[Stored data]
**********

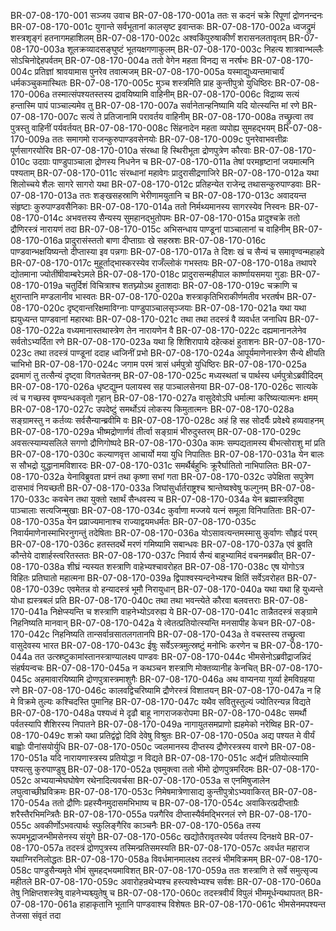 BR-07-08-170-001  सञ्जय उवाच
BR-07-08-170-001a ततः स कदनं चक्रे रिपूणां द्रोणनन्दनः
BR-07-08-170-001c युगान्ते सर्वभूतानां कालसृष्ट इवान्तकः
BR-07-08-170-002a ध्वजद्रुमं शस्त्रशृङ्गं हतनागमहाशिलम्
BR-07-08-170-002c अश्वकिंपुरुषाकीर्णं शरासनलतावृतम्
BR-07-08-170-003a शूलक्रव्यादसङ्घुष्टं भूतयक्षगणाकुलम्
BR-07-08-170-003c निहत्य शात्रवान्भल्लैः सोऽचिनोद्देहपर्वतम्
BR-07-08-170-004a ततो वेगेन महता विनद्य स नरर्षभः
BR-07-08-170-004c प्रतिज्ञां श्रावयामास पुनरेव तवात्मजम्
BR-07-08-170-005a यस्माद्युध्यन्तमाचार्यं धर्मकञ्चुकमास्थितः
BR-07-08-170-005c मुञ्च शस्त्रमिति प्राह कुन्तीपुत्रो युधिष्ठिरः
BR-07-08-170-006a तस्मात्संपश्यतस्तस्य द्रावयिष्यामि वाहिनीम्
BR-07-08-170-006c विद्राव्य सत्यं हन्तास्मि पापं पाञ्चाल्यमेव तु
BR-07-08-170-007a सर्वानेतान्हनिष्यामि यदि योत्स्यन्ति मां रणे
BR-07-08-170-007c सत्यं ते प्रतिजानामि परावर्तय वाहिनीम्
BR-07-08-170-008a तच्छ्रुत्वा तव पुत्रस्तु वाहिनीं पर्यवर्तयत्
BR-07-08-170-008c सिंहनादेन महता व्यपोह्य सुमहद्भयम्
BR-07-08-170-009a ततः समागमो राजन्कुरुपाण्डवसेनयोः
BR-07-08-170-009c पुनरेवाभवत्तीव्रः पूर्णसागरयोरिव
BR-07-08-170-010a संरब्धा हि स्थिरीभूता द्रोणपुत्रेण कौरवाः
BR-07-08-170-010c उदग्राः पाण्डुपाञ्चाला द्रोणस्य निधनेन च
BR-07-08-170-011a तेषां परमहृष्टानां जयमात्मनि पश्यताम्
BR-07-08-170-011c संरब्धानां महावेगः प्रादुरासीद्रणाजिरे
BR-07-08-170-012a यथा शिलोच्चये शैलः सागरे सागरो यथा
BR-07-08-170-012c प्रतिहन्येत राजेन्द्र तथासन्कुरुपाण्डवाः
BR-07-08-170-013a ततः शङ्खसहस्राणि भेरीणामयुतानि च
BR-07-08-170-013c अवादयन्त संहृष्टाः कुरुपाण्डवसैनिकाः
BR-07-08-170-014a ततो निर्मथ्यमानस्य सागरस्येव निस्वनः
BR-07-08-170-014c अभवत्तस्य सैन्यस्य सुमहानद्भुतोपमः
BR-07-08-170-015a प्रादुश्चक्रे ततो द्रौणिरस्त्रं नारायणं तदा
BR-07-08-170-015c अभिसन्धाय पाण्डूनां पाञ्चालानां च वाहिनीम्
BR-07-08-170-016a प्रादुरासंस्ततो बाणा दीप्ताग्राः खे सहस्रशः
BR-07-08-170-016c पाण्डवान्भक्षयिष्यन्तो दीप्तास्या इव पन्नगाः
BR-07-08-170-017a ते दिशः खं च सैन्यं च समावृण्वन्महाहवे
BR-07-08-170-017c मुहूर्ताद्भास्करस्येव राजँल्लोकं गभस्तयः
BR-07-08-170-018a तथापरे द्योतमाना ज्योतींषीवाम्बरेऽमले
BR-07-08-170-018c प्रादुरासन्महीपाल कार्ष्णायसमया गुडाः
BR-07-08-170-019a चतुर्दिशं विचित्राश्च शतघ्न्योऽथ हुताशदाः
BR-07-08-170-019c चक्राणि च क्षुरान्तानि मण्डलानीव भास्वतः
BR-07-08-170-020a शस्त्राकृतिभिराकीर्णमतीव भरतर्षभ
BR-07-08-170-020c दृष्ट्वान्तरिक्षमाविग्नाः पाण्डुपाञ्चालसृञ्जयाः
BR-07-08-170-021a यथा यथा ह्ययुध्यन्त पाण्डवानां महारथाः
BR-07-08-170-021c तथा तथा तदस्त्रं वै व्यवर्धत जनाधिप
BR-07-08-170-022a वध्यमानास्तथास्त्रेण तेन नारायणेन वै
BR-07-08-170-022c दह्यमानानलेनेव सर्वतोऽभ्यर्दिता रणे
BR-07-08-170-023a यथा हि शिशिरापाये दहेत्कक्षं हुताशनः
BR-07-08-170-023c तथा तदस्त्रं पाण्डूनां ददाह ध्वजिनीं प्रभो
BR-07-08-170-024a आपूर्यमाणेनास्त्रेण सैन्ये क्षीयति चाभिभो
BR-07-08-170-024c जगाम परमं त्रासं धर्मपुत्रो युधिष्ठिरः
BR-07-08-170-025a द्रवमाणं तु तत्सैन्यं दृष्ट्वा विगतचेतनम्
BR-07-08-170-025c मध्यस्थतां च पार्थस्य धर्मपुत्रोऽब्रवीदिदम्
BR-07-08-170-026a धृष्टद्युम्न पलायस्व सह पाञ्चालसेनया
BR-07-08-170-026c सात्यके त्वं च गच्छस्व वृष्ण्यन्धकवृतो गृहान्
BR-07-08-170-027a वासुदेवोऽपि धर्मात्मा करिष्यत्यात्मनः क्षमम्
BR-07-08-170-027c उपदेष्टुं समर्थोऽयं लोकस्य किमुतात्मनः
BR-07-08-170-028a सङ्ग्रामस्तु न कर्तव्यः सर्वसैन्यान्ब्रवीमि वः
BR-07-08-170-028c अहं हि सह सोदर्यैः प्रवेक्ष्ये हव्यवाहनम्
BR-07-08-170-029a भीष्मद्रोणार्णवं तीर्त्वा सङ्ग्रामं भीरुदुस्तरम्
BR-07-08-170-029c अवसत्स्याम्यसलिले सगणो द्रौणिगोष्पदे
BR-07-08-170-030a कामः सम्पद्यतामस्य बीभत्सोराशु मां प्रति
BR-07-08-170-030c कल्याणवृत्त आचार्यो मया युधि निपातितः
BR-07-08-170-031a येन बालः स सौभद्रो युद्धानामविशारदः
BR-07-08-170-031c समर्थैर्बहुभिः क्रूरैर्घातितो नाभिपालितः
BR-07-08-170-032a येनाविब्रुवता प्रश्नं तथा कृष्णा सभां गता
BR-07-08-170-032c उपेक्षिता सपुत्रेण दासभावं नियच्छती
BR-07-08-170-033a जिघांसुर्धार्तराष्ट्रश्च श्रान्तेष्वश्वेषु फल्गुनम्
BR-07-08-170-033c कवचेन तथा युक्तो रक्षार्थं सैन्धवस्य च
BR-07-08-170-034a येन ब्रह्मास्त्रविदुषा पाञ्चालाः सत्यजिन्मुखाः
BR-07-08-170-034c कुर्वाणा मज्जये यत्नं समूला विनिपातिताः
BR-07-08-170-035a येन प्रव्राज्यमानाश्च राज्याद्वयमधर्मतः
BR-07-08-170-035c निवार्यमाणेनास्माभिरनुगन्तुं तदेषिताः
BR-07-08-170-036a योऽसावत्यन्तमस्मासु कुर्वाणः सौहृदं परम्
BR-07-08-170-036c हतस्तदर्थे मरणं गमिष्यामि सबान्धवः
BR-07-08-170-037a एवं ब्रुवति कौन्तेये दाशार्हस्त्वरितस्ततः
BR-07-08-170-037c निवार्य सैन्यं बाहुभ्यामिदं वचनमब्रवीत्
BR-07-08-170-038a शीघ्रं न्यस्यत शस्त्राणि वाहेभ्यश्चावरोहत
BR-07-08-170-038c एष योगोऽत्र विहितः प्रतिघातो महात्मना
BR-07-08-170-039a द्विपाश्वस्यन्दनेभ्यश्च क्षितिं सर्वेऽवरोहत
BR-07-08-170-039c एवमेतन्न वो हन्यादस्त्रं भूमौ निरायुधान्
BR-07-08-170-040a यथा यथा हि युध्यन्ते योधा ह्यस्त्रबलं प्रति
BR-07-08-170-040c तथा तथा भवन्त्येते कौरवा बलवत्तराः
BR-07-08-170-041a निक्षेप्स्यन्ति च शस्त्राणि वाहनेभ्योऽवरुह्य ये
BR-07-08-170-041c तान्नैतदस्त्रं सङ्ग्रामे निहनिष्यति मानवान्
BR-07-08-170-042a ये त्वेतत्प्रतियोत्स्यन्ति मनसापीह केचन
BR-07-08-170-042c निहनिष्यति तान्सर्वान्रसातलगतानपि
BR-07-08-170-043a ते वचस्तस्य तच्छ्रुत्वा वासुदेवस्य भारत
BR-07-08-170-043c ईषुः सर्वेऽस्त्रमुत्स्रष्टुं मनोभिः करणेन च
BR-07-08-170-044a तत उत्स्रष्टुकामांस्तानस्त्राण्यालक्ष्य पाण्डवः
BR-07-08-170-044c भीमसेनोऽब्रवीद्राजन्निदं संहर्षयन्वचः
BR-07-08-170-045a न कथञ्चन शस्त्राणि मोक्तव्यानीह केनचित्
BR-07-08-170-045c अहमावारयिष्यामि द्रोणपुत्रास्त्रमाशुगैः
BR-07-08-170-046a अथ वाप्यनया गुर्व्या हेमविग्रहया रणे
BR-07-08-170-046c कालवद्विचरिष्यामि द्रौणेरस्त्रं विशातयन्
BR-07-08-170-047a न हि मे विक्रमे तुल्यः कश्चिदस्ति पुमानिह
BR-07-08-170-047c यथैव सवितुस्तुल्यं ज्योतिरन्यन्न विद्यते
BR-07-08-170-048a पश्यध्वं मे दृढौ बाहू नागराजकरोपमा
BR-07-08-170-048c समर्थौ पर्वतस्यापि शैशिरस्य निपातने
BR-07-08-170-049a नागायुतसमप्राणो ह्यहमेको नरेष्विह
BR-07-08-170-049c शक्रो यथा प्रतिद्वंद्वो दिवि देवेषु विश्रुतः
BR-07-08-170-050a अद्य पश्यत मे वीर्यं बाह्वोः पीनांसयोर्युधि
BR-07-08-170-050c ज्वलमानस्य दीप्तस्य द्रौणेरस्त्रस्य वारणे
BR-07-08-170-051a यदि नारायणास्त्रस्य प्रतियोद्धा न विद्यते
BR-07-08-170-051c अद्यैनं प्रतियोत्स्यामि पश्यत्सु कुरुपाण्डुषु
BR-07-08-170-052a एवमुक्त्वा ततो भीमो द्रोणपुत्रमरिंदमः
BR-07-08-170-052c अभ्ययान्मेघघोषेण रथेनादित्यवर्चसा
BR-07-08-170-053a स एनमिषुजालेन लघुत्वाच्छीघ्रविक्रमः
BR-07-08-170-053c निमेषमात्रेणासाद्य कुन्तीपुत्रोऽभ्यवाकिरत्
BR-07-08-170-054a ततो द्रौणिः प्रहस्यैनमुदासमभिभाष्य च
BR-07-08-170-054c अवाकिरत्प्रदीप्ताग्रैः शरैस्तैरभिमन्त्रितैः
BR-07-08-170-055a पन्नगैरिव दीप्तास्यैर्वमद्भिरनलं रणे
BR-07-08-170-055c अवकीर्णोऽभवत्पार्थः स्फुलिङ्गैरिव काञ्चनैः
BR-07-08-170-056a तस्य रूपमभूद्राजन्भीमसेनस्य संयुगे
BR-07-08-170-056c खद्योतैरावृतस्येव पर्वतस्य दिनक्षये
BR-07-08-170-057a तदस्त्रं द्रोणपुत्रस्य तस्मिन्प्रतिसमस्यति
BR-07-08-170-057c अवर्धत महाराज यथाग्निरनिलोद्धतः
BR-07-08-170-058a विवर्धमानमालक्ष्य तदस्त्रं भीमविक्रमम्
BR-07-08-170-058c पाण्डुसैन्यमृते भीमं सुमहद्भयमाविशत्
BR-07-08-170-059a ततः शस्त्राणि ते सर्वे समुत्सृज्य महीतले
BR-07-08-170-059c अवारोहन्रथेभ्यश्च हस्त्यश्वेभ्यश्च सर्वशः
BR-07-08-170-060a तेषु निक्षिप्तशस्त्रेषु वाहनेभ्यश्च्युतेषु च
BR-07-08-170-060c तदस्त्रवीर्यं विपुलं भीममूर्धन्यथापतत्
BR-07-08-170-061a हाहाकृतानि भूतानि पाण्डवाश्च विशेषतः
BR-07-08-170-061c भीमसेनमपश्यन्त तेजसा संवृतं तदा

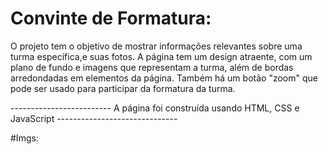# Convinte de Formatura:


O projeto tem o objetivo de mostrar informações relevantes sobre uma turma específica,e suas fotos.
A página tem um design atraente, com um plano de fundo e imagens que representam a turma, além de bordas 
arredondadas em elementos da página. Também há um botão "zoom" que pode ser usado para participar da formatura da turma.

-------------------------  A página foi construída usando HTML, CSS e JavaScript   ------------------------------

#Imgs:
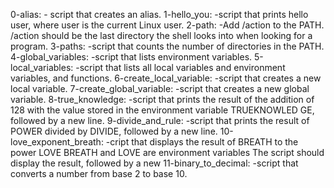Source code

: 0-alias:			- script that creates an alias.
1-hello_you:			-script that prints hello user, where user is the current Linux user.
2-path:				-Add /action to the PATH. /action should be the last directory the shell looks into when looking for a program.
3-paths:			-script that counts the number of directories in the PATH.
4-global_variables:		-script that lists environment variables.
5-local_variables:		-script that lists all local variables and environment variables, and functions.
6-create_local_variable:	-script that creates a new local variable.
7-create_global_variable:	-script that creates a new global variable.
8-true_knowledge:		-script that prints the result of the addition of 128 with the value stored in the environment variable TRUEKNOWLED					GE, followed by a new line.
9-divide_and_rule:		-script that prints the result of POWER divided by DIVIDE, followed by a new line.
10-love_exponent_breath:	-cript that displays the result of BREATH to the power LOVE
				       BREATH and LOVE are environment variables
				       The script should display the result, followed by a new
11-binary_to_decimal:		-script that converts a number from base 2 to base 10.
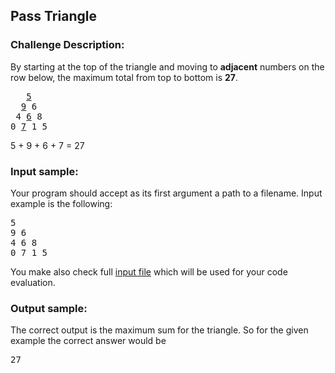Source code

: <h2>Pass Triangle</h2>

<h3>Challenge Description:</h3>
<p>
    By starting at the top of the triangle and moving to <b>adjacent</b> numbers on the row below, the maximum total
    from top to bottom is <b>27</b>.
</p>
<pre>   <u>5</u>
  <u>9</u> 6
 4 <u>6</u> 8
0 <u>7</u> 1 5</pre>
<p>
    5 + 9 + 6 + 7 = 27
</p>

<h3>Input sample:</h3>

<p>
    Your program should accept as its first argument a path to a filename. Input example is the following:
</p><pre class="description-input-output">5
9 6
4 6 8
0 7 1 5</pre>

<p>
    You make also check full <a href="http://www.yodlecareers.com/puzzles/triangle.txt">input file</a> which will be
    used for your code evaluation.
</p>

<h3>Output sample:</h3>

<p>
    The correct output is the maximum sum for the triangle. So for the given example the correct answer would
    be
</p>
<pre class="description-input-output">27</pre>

**********

• EXERCISE INSTRUCTIONS: Copy out only the lines above from the one with "BR-07-08-170-041a निक्षेप्स्यन्ति च" to the one with "BR-07-08-170-050a अद्य पश्यत", inclusive, exactly as they stand.

• RESULT FOR THIS EXERCISE:
BR-07-08-170-041a निक्षेप्स्यन्ति च शस्त्राणि वाहनेभ्योऽवरुह्य ये
BR-07-08-170-041c तान्नैतदस्त्रं सङ्ग्रामे निहनिष्यति मानवान्
BR-07-08-170-042a ये त्वेतत्प्रतियोत्स्यन्ति मनसापीह केचन
BR-07-08-170-042c निहनिष्यति तान्सर्वान्रसातलगतानपि
BR-07-08-170-043a ते वचस्तस्य तच्छ्रुत्वा वासुदेवस्य भारत
BR-07-08-170-043c ईषुः सर्वेऽस्त्रमुत्स्रष्टुं मनोभिः करणेन च
BR-07-08-170-044a तत उत्स्रष्टुकामांस्तानस्त्राण्यालक्ष्य पाण्डवः
BR-07-08-170-044c भीमसेनोऽब्रवीद्राजन्निदं संहर्षयन्वचः
BR-07-08-170-045a न कथञ्चन शस्त्राणि मोक्तव्यानीह केनचित्
BR-07-08-170-045c अहमावारयिष्यामि द्रोणपुत्रास्त्रमाशुगैः
BR-07-08-170-046a अथ वाप्यनया गुर्व्या हेमविग्रहया रणे
BR-07-08-170-046c कालवद्विचरिष्यामि द्रौणेरस्त्रं विशातयन्
BR-07-08-170-047a न हि मे विक्रमे तुल्यः कश्चिदस्ति पुमानिह
BR-07-08-170-047c यथैव सवितुस्तुल्यं ज्योतिरन्यन्न विद्यते
BR-07-08-170-048a पश्यध्वं मे दृढौ बाहू नागराजकरोपमा
BR-07-08-170-048c समर्थौ पर्वतस्यापि शैशिरस्य निपातने
BR-07-08-170-049a नागायुतसमप्राणो ह्यहमेको नरेष्विह
BR-07-08-170-049c शक्रो यथा प्रतिद्वंद्वो दिवि देवेषु विश्रुतः
BR-07-08-170-050a अद्य पश्यत मे वीर्यं बाह्वोः पीनांसयोर्युधि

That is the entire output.